(Saved data entries)
◆ ◆ ◆
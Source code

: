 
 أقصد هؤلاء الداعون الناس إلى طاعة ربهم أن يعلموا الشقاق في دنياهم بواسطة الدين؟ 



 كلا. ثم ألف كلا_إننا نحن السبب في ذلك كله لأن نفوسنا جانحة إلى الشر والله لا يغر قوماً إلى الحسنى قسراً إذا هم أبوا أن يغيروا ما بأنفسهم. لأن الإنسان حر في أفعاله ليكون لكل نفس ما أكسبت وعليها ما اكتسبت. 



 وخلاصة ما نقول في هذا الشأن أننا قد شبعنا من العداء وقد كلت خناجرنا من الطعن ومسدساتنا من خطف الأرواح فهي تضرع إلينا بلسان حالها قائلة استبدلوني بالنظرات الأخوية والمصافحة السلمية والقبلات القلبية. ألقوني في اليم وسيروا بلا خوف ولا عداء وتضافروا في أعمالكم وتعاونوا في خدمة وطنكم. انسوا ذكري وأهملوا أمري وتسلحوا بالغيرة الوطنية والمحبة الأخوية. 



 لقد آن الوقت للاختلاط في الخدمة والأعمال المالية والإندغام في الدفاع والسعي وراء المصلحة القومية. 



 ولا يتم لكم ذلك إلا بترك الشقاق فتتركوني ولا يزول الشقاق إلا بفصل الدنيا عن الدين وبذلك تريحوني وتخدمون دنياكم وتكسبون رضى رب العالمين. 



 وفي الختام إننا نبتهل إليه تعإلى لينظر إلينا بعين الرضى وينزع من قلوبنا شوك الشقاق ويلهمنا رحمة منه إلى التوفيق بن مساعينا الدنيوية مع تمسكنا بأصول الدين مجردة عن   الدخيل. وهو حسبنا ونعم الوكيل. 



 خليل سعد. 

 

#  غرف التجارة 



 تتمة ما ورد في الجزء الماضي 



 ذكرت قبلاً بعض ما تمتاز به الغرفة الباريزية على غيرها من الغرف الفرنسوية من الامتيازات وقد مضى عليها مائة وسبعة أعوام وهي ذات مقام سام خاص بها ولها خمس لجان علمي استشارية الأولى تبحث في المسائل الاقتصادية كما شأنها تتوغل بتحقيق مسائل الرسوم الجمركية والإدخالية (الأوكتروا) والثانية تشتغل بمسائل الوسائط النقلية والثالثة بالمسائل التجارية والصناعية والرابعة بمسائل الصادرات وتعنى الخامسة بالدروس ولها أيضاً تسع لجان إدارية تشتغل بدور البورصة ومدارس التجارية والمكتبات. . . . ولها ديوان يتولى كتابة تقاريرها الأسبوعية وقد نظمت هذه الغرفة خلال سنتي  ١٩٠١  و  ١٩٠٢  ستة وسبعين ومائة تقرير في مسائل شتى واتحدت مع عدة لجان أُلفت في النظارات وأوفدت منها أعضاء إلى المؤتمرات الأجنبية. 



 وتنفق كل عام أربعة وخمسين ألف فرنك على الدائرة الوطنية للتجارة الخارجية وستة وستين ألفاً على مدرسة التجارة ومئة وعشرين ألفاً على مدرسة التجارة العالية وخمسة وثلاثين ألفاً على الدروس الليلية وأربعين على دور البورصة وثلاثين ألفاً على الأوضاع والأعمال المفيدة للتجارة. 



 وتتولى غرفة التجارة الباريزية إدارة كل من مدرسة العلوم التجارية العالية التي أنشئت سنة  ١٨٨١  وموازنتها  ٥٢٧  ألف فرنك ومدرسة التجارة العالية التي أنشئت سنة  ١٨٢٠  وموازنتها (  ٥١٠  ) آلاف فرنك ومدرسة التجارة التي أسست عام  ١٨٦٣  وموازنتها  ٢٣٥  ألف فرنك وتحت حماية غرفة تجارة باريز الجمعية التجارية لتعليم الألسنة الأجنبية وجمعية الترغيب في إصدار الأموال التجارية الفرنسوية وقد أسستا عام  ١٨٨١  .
◆ ◆ ◆
Report how many lines above contain the string "الأجنبية". Please write the number only.

2